ENEM 2002 - O direito de votar

Enviada em 01/11/2020

Em “Macunaíma”, o escritor modernista, Mario de Andrade, da voz a um herói um tanto controverso quanto aos paradigmas conhecidos pela classe, já que substitui as qualidades clássicas desses seres pelo uso constante da mentira em seu herói sem nenhum caráter. Saindo do plano artístico, não se faz difícil observar sujeitos macunaímicos na vida política, agravando portanto, a problemática que precisa ser discutida que é o direito de votar. Cabe destacar, dessa maneira, como fatores que consolidam esse cenário, a falta de representatividade política da população e a corrupção. Nesse contexto, é válido viabilizar meios de solucionar essa problemática.

Em primeira análise, é válido destacar que desde da Grécia Antiga apenas uma parcela da sociedade poderia participar da política, que eram os homens ricos e brancos, os outros grupos eram excluídos do processo de socialização. Cabe destacar, que esse direito só foi conquistado recentemente, porém ainda não foi concretizando em decorrência da falta de representatividade. Segundo uma pesquisa realizada pelo Ipsos, aproximadamente 94% do brasileiros não se sentem representados pelos políticos e relatam o descontentamento na hora de votar. Destarte, infelizmente, a falta da participação na política das minorias sociais põem em risco a democracia exercida pelo voto.

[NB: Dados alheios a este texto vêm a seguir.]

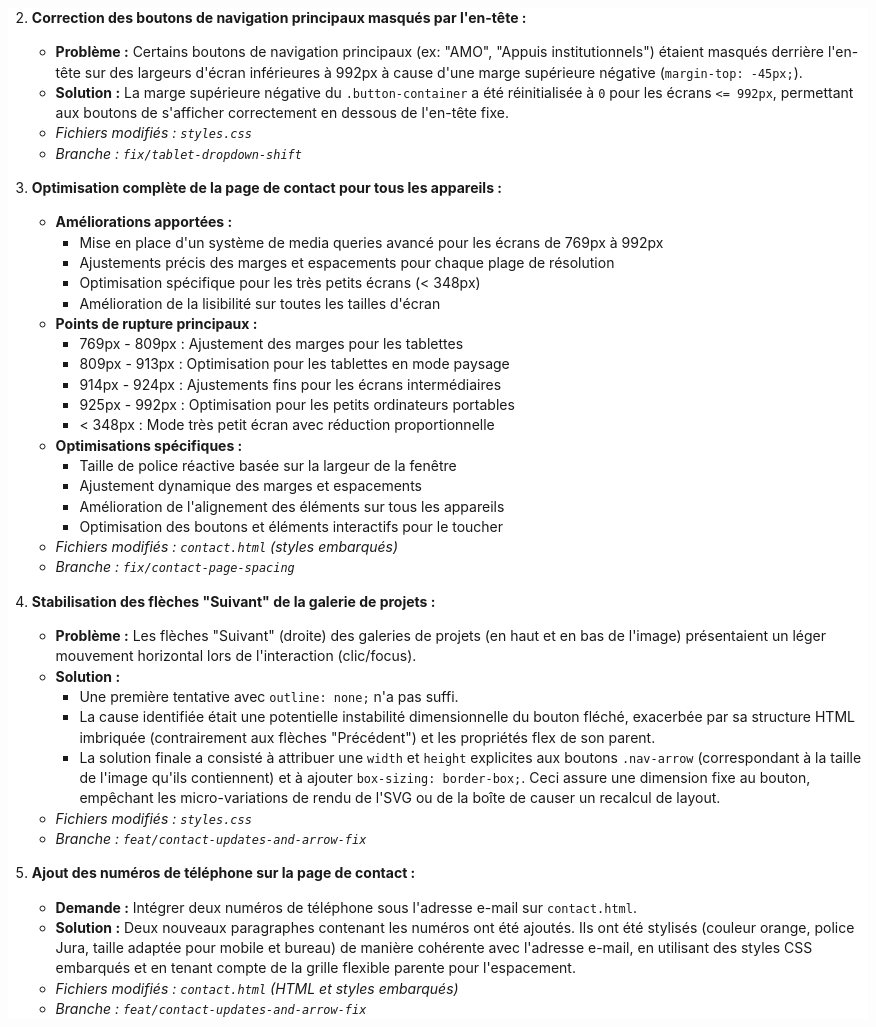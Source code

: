 2.  **Correction des boutons de navigation principaux masqués par l'en-tête :**
    *   **Problème :** Certains boutons de navigation principaux (ex: "AMO", "Appuis institutionnels") étaient masqués derrière l'en-tête sur des largeurs d'écran inférieures à 992px à cause d'une marge supérieure négative (`margin-top: -45px;`).
    *   **Solution :** La marge supérieure négative du `.button-container` a été réinitialisée à `0` pour les écrans `<= 992px`, permettant aux boutons de s'afficher correctement en dessous de l'en-tête fixe.
    *   *Fichiers modifiés : `styles.css`*
    *   *Branche : `fix/tablet-dropdown-shift`*

3.  **Optimisation complète de la page de contact pour tous les appareils :**
    *   **Améliorations apportées :**
        * Mise en place d'un système de media queries avancé pour les écrans de 769px à 992px
        * Ajustements précis des marges et espacements pour chaque plage de résolution
        * Optimisation spécifique pour les très petits écrans (< 348px)
        * Amélioration de la lisibilité sur toutes les tailles d'écran
    *   **Points de rupture principaux :**
        * 769px - 809px : Ajustement des marges pour les tablettes
        * 809px - 913px : Optimisation pour les tablettes en mode paysage
        * 914px - 924px : Ajustements fins pour les écrans intermédiaires
        * 925px - 992px : Optimisation pour les petits ordinateurs portables
        * < 348px : Mode très petit écran avec réduction proportionnelle
    *   **Optimisations spécifiques :**
        * Taille de police réactive basée sur la largeur de la fenêtre
        * Ajustement dynamique des marges et espacements
        * Amélioration de l'alignement des éléments sur tous les appareils
        * Optimisation des boutons et éléments interactifs pour le toucher
    *   *Fichiers modifiés : `contact.html` (styles embarqués)*
    *   *Branche : `fix/contact-page-spacing`*

4.  **Stabilisation des flèches "Suivant" de la galerie de projets :**
    *   **Problème :** Les flèches "Suivant" (droite) des galeries de projets (en haut et en bas de l'image) présentaient un léger mouvement horizontal lors de l'interaction (clic/focus).
    *   **Solution :**
        *   Une première tentative avec `outline: none;` n'a pas suffi.
        *   La cause identifiée était une potentielle instabilité dimensionnelle du bouton fléché, exacerbée par sa structure HTML imbriquée (contrairement aux flèches "Précédent") et les propriétés flex de son parent.
        *   La solution finale a consisté à attribuer une `width` et `height` explicites aux boutons `.nav-arrow` (correspondant à la taille de l'image qu'ils contiennent) et à ajouter `box-sizing: border-box;`. Ceci assure une dimension fixe au bouton, empêchant les micro-variations de rendu de l'SVG ou de la boîte de causer un recalcul de layout.
    *   *Fichiers modifiés : `styles.css`*
    *   *Branche : `feat/contact-updates-and-arrow-fix`*

5.  **Ajout des numéros de téléphone sur la page de contact :**
    *   **Demande :** Intégrer deux numéros de téléphone sous l'adresse e-mail sur `contact.html`.
    *   **Solution :** Deux nouveaux paragraphes contenant les numéros ont été ajoutés. Ils ont été stylisés (couleur orange, police Jura, taille adaptée pour mobile et bureau) de manière cohérente avec l'adresse e-mail, en utilisant des styles CSS embarqués et en tenant compte de la grille flexible parente pour l'espacement.
    *   *Fichiers modifiés : `contact.html` (HTML et styles embarqués)*
    *   *Branche : `feat/contact-updates-and-arrow-fix`*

Outrossim, a corrupção — como compra de votos, desvios de dinheiro em campanhas eleitorais e troca de favores — corroboram com essa problemática. Isso se comprova pois desde da República Velha, no Brasil, quando os coronéis usavam o abuso da autoridade e a troca de favores para manipular as votações e mudarem votos de cidadãos que nem ao menos sabiam ler. Atualmente, as práticas de “clientelismo” tornaram-se mais sofisticadas, continuam a vigorar por meio de milícias, líderes religiosos e narcotraficantes. Portanto, lamentavelmente, o direito de votar que foi tão difícil de ser conquistado pela minoria social acaba sendo manipulado pelos detentores de poder e trazendo benefícios apenas para eles.

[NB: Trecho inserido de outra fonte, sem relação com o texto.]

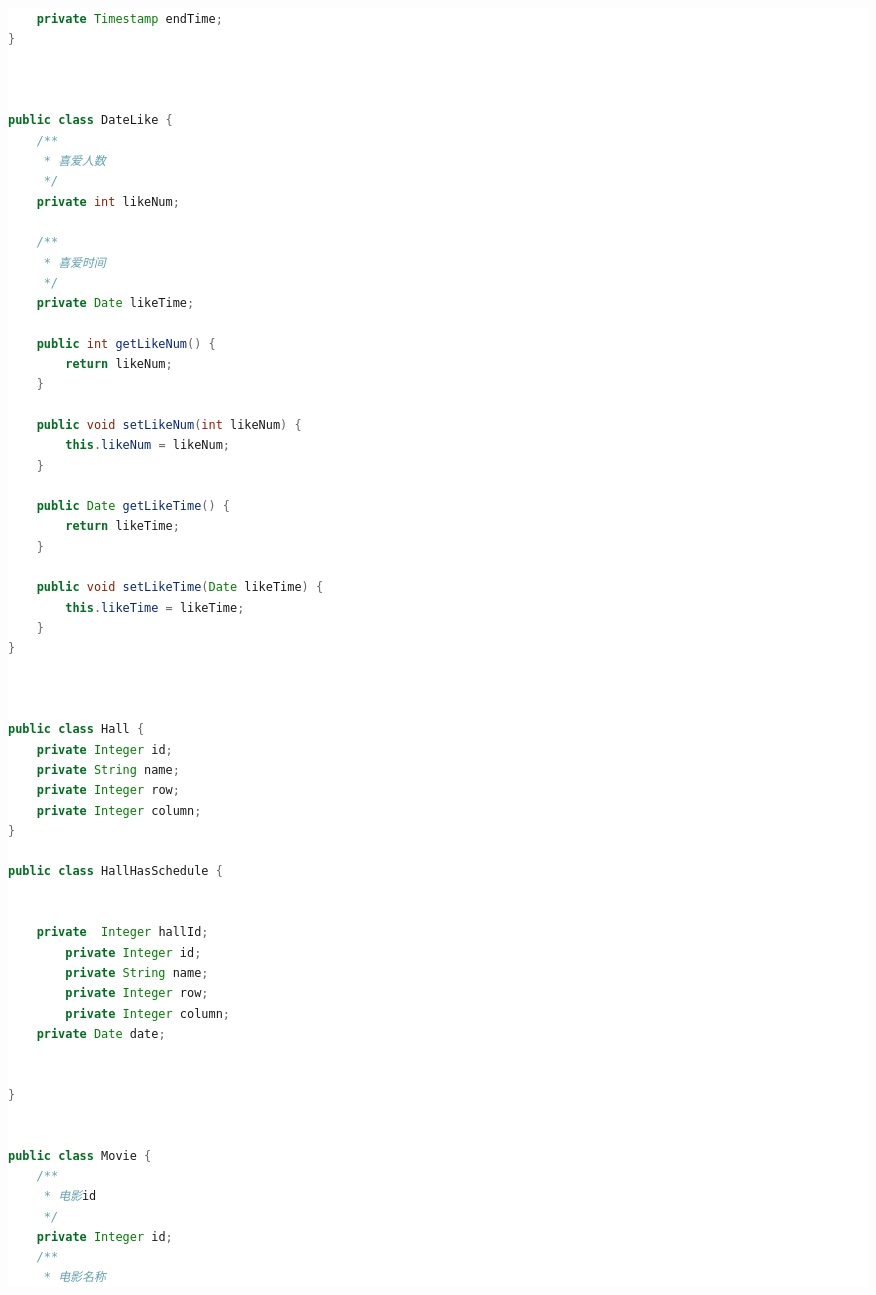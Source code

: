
 ```java
	private Timestamp endTime;
}



public class DateLike {
    /**
     * 喜爱人数
     */
    private int likeNum;

    /**
     * 喜爱时间
     */
    private Date likeTime;

    public int getLikeNum() {
        return likeNum;
    }

    public void setLikeNum(int likeNum) {
        this.likeNum = likeNum;
    }

    public Date getLikeTime() {
        return likeTime;
    }

    public void setLikeTime(Date likeTime) {
        this.likeTime = likeTime;
    }
}



public class Hall {
	private Integer id;
	private String name;
	private Integer row;
	private Integer column;
}

public class HallHasSchedule {


    private  Integer hallId;
        private Integer id;
        private String name;
        private Integer row;
        private Integer column;
    private Date date;


}


public class Movie {
	/**
	 * 电影id
	 */
	private Integer id;
	/**
	 * 电影名称
```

Portanto, torna-se imperativo que se desenvolvam medidas de controle do problema. É dever do Tribunal Superior Eleitoral em parceria com o Ministério da Justiça aumente o número de fiscalizações e torne as punições mais rígidas para os candidatos que praticam o “clientelismo”. Isso deverá ocorrer por meio de um aumento de contingente de fiscais através de concursos públicos e por emendas mais rígidas, com o intuito de diminuir os casos de corrupção nas eleições. Dessa forma, a problemática será resolvida a longo prazo e sujeitos macunaímicos, citados por Mario de Andrade, não participarão da política.